Source data |
↓↓↓

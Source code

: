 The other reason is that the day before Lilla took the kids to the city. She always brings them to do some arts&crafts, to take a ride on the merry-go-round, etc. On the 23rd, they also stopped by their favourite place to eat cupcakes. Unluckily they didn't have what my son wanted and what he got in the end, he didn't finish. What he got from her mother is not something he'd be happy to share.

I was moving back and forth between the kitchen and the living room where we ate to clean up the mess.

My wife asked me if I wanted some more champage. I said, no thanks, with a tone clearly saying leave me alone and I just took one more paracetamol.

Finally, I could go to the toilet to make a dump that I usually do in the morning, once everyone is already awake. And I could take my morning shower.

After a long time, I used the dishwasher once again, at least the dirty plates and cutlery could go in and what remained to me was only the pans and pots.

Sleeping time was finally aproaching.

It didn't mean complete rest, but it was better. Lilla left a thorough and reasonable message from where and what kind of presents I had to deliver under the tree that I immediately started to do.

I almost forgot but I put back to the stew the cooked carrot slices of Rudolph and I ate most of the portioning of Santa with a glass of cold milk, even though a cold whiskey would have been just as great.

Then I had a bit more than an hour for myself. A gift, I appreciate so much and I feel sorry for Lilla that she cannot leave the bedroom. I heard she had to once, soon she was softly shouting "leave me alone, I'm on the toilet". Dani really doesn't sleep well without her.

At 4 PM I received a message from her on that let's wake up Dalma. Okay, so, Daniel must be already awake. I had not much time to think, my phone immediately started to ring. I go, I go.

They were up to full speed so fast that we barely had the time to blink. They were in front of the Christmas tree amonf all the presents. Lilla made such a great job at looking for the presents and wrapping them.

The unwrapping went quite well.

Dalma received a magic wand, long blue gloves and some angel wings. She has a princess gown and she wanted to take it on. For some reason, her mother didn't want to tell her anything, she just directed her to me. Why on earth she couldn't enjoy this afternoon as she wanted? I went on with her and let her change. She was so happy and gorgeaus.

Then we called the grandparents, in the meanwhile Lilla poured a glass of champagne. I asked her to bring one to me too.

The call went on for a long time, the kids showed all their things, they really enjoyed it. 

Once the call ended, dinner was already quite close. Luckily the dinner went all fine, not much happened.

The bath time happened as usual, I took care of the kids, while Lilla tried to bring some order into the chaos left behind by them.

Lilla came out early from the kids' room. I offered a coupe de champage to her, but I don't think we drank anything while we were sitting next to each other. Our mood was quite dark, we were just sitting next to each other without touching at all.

↑↑↑

Problem requirements |
What you return must match, line for line, the data from the line containing "Dalma received a" to its end, both ends included.

Expected output |
Dalma received a magic wand, long blue gloves and some angel wings. She has a princess gown and she wanted to take it on. For some reason, her mother didn't want to tell her anything, she just directed her to me. Why on earth she couldn't enjoy this afternoon as she wanted? I went on with her and let her change. She was so happy and gorgeaus.

Then we called the grandparents, in the meanwhile Lilla poured a glass of champagne. I asked her to bring one to me too.

The call went on for a long time, the kids showed all their things, they really enjoyed it. 

Once the call ended, dinner was already quite close. Luckily the dinner went all fine, not much happened.

The bath time happened as usual, I took care of the kids, while Lilla tried to bring some order into the chaos left behind by them.

Lilla came out early from the kids' room. I offered a coupe de champage to her, but I don't think we drank anything while we were sitting next to each other. Our mood was quite dark, we were just sitting next to each other without touching at all.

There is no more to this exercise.